What the task asks: Filter the listing so that only lines with the word "Syncing" remain.

★ ★ ★

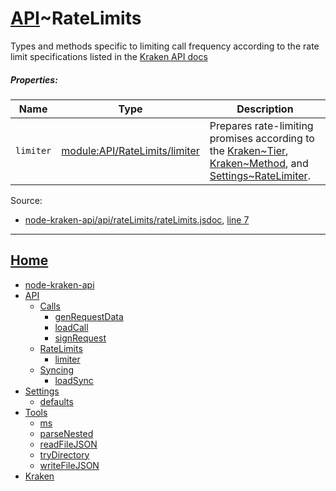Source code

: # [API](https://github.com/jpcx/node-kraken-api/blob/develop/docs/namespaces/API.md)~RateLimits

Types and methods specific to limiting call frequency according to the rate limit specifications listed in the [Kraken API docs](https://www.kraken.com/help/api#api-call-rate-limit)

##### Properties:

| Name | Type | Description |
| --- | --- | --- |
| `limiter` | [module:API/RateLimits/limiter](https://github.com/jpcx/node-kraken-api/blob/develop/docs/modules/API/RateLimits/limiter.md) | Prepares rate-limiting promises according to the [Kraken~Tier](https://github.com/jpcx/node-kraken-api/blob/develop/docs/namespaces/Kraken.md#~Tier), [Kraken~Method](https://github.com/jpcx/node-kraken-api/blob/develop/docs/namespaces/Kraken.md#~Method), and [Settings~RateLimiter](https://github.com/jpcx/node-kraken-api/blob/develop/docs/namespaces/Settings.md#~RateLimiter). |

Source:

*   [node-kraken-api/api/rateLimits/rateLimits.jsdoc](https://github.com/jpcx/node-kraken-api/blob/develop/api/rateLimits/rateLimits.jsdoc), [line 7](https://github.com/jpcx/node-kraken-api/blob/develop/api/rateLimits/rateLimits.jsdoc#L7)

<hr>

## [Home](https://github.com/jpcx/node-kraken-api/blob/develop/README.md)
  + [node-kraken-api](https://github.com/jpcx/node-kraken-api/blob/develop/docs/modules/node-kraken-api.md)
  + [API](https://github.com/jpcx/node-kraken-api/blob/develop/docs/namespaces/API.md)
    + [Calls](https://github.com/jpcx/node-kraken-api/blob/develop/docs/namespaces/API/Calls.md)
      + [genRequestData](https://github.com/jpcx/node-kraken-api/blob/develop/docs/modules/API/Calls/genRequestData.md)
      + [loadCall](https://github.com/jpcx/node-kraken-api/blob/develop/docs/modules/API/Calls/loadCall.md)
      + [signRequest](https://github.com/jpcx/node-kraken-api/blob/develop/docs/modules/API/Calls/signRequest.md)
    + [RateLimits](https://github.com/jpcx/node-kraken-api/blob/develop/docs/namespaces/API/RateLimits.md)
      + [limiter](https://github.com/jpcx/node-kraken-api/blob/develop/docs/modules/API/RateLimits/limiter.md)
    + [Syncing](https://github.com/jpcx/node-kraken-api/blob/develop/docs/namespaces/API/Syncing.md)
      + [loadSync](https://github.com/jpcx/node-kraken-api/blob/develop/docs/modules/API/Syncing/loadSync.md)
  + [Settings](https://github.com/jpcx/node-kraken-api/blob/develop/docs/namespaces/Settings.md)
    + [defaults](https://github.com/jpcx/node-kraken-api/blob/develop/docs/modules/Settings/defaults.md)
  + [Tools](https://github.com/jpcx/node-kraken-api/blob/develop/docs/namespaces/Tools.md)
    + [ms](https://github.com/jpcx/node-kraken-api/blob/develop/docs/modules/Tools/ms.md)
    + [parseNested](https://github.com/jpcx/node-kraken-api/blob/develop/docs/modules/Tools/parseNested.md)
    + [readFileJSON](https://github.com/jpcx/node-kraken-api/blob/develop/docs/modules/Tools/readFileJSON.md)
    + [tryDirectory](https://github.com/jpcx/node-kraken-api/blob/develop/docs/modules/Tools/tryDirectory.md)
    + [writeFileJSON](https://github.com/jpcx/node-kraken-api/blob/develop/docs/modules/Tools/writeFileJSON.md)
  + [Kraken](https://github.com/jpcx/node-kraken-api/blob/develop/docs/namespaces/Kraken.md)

★ ★ ★

Solved problem:
    + [Syncing](https://github.com/jpcx/node-kraken-api/blob/develop/docs/namespaces/API/Syncing.md)
      + [loadSync](https://github.com/jpcx/node-kraken-api/blob/develop/docs/modules/API/Syncing/loadSync.md)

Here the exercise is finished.